It is possible to take a span that is virtualized by UVM and migrate it to the local storage, using Hitachi Storage Administrator Migrator functionality.

The two principal advantages of migration are:

  • A span residing locally is faster than one accessed over UVM (especially if the local storage is newer).
  • The server regains the ability to check for free space and protect the HDP pool from running out of space.

If the existing span violates the HDP rules introduced in release 12.1, for example, by spreading a single NAS stripeset across DP-Vols from multiple HDP pools, a migration can bring it into compliance. The best practice is to have one span per thinly provisioned HDP pool.

Making efficient use of disk space

To migrate data to a local HDP pool, that local HDP pool must be thickly provisioned, even if the external LUs are not. For example, for a remote HDP pool with six 10 TiB pool volumes and twenty 8 TiB DP-Vols, on migrating the data to local storage, the local HDP pool needs to provide 160 TiB of pool volumes or parity groups, instead of the 60 TiB that were present on the remote storage.

If the remote HDP pool contains multiple spans, it is possible to mitigate this inefficiency as follows:

Procedure

  1. Identify the span with the largest amount of free space - that is, the largest difference (in TiB) between the total capacity of the filesystems and the capacity of the span.

  2. If you have recently deleted filesystems from the span and you are confident that you will not need to undelete them, run the filesystem-recycle --all-filesystems command against the span.

  3. Migrate this span using Hitachi Storage Administrator Migrator functionality. Wait for migration to complete.

  4. When migration is complete, the free space on the local HDP pool falls by the capacity of the span (rather than just the capacity of the filesystems on it).
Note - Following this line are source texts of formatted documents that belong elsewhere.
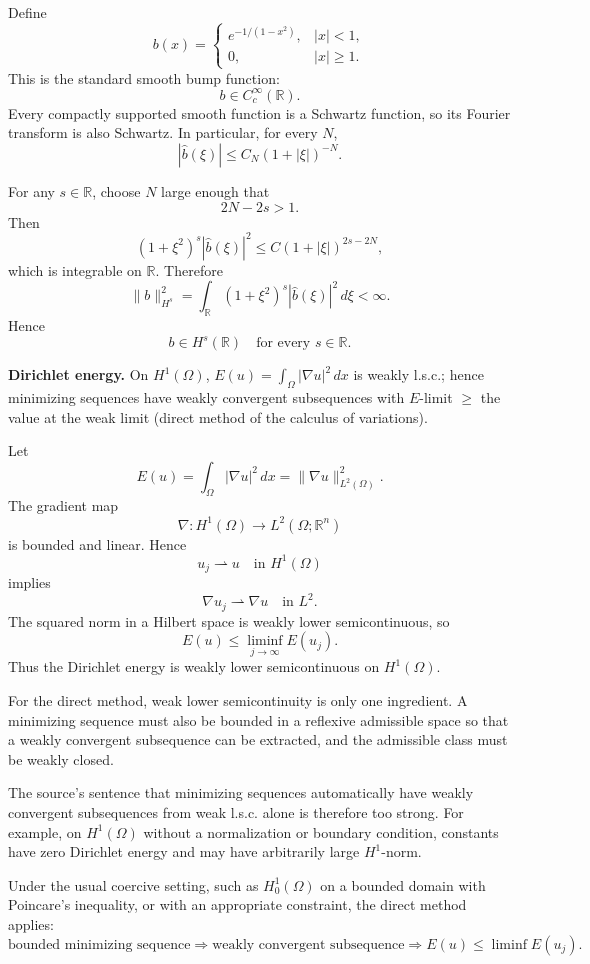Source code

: \begin{solution}
Define
\[
b(x)
=
\begin{cases}
e^{-1/(1-x^2)},&|x|<1,\\
0,&|x|\ge1.
\end{cases}
\]
This is the standard smooth bump function:
\[
b\in C_c^\infty(\mathbb R).
\]
Every compactly supported smooth function is a Schwartz function, so its Fourier transform is
also Schwartz. In particular, for every \(N\),
\[
|\widehat b(\xi)|
\le
C_N(1+|\xi|)^{-N}.
\]

For any \(s\in\mathbb R\), choose \(N\) large enough that
\[
2N-2s>1.
\]
Then
\[
(1+\xi^2)^s|\widehat b(\xi)|^2
\le
C(1+|\xi|)^{2s-2N},
\]
which is integrable on \(\mathbb R\). Therefore
\[
\|b\|_{H^s}^2
=
\int_{\mathbb R}
(1+\xi^2)^s
|\widehat b(\xi)|^2\,d\xi
<
\infty.
\]
Hence
\[
\boxed{
b\in H^s(\mathbb R)
\quad\text{for every }s\in\mathbb R.
}
\]
\end{solution}


\begin{problem}[CP-II-0261]
\label{prob:cp-ii-0261}
\textbf{Dirichlet energy.} On $H^1(\Omega)$,
		$E(u)=\int_\Omega |\nabla u|^2\,dx$ is weakly l.s.c.; hence minimizing sequences
		have weakly convergent subsequences with $E$-limit $\ge$ the value at the weak limit
		(direct method of the calculus of variations).
\end{problem}

\begin{solution}
Let
\[
E(u)
=
\int_\Omega|\nabla u|^2\,dx
=
\|\nabla u\|_{L^2(\Omega)}^2.
\]
The gradient map
\[
\nabla:H^1(\Omega)\to L^2(\Omega;\mathbb R^n)
\]
is bounded and linear. Hence
\[
u_j\rightharpoonup u
\quad\text{in }H^1(\Omega)
\]
implies
\[
\nabla u_j\rightharpoonup\nabla u
\quad\text{in }L^2.
\]
The squared norm in a Hilbert space is weakly lower semicontinuous, so
\[
\boxed{
E(u)
\le
\liminf_{j\to\infty}E(u_j).
}
\]
Thus the Dirichlet energy is weakly lower semicontinuous on \(H^1(\Omega)\).

For the direct method, weak lower semicontinuity is only one ingredient. A minimizing sequence
must also be bounded in a reflexive admissible space so that a weakly convergent subsequence
can be extracted, and the admissible class must be weakly closed.

The source's sentence that minimizing sequences automatically have weakly convergent
subsequences from weak l.s.c. alone is therefore too strong. For example, on \(H^1(\Omega)\)
without a normalization or boundary condition, constants have zero Dirichlet energy and may
have arbitrarily large \(H^1\)-norm.

Under the usual coercive setting, such as \(H_0^1(\Omega)\) on a bounded domain with
Poincare's inequality, or with an appropriate constraint, the direct method applies:
\[
\boxed{
\text{bounded minimizing sequence}
\Rightarrow
\text{weakly convergent subsequence}
\Rightarrow
E(u)\le\liminf E(u_j).
}
\]
\end{solution}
  5. Run the span-unmap-vacated-chunks --unused-chunks command against the span. This command launches a background process that gives unused space back to the local HDP pool. Within a few minutes, the free space on the local HDP pool starts to rise slowly as the storage zero-initializes the HDP pages that the server has returned to the HDP pool. It keeps rising as the storage continues to zero-initialize HDP pages, even after the unmapping process logs an event on the Admin Service to say that it has finished. To reduce the performance impact on the system, use the span-throttle-unmapping command. You can check the free space on the HDP pool using the span-list --sds command, but the server has no way to monitor or manage the zero-initialization process.
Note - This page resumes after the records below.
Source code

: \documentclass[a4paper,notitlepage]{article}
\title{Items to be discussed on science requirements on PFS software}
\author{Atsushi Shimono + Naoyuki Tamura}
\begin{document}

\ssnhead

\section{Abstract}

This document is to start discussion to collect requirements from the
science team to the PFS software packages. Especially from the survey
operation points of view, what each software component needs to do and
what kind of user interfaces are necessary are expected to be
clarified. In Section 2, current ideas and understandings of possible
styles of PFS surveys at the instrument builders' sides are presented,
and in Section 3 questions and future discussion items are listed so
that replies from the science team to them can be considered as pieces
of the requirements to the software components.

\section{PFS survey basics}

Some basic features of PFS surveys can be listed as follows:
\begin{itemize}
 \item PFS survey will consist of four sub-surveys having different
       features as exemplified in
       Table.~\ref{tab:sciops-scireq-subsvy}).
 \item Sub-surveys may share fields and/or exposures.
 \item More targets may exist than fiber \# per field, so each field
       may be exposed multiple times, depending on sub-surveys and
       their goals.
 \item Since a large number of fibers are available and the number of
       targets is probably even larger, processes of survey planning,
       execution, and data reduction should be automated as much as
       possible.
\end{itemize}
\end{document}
  6. As soon as the local HDP pool has space, migrate the second span, selected in the same way as before.

  7. Continue with this process until all spans are migrated.
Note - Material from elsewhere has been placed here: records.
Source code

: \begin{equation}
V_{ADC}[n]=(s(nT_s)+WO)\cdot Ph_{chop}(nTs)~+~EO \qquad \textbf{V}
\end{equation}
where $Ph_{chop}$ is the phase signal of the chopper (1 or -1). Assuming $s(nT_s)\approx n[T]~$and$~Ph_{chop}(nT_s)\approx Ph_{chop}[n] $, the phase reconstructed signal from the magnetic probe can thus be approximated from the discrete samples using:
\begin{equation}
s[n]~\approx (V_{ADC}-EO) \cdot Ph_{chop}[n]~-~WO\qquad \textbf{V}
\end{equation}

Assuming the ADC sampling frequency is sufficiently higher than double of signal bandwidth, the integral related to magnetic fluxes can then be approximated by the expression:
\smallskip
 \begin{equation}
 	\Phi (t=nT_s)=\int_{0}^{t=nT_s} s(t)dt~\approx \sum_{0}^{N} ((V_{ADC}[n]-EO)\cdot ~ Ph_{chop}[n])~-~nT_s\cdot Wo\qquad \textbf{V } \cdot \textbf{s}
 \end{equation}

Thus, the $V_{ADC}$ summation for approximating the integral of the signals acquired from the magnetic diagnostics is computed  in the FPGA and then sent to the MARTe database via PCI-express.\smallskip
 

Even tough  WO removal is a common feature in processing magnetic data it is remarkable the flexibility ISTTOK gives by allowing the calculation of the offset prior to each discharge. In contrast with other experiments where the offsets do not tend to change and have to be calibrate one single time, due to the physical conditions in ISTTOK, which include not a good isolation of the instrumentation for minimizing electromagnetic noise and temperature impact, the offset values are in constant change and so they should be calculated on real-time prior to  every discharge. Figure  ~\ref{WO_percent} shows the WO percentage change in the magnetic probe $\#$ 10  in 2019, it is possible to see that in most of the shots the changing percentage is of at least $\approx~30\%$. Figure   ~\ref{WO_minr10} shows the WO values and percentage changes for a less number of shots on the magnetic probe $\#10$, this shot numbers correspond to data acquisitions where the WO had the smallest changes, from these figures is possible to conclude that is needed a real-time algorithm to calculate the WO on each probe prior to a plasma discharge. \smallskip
When to avoid block-level migration

For optimal performance, a span should have a single stripeset (it should never have been expanded). The stripeset should contain a large number of system drives, and it should reside on a thinly provisioned HDP pool. The more a span differs from this ideal configuration, the poorer the performance, even after migration to new storage.

The worst case is a span for which the span-list -s command shows a large number of stripesets of one or two SDs each and also where the span-space-distribution command shows that the filesystems are not evenly spread across those stripesets.

A second configuration that cannot be helped by migration is a filesystem that is much smaller than the current maximum size, but which, according to the filesystem-scalability command, cannot expand because it has used up most or all of the available chunk runs.

For these configurations, use Object Replication or Universal Migrator.